Bounding ahead

Martin Svehla Civil, eNews, News

Sam Molony — back row, third from the right

“It’s really intense but really cool. If you give it a try, you won’t regret it.”

That’s how 34-year-old Sam Molony describes her recent experience completing Outward Bound, after being awarded an Outward Bound Scholarship through Connexis.

“Outward Bound is a real mental, emotional and physical journey; a real rollercoaster,” she says. “It was really interesting and really engaging, but the whole time you’re really pushing yourself outside your limits.

“At the end of our course, one guy said it best: ‘I didn’t just do it. I lived it’.”

Sam, who has completed levels 2, 3 of an Infrastructure Works apprenticeship through Connexis, and has nearly completed level 4.

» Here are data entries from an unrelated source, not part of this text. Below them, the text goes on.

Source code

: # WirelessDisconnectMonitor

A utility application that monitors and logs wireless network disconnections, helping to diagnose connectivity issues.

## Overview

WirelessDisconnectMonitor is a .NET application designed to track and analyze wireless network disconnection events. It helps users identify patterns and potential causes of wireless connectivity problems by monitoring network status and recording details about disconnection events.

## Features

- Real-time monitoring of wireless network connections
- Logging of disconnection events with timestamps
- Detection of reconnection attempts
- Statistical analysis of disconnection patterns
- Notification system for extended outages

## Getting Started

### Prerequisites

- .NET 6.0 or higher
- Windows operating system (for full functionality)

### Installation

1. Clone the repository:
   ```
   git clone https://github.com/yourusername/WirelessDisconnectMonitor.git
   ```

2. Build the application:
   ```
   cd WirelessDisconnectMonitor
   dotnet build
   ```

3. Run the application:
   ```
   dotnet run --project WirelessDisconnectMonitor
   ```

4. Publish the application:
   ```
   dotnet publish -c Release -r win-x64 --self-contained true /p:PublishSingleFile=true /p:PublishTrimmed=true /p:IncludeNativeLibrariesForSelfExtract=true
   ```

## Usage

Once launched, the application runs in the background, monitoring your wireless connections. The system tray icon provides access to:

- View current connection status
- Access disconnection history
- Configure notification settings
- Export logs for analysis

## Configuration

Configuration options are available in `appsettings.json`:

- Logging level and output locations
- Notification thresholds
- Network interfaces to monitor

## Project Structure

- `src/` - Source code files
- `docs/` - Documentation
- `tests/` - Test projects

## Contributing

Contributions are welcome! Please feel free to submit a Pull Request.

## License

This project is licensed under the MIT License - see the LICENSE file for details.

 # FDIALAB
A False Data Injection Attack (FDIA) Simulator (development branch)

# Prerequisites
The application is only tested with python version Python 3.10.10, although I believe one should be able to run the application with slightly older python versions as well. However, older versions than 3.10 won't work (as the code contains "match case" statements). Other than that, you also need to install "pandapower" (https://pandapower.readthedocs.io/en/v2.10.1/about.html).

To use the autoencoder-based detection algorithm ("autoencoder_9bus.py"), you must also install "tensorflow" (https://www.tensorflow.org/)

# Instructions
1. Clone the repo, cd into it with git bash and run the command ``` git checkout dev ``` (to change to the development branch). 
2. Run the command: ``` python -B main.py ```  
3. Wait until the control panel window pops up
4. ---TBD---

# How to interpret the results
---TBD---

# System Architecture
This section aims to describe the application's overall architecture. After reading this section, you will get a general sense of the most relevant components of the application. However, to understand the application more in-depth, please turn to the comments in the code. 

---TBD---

Prior to completing the Outward Bound course, Sam was working for Downer in Taupō as a construction foreperson. Since returning she has taken on more responsibilities, helping her project manager and contract manager by overseeing jobs and doing all the required paperwork, working with other departments, learning and helping with their jobs also.

Completing the Outward Bound professional course has given her a new boost of confidence in her decisions and some valuable insights into how different types of people work together, says Sam, who has been at Downer Taupō for about two and a half years, and was with Downer in Dunedin for three years before that.

“We had lots of discussions in the [Outward Bound] workshops about how people deal with each other. We talked about recognising different mindsets within a team, and how you can pair people to create strong bonds.”

It’s knowledge Sam is already able to put into practice in her current role with Downer. “Now I’m really enjoying putting teams together at work that I know will mesh well. I look at who’s going to work well together and how to put together teams that will get the best results for our jobs,” she says.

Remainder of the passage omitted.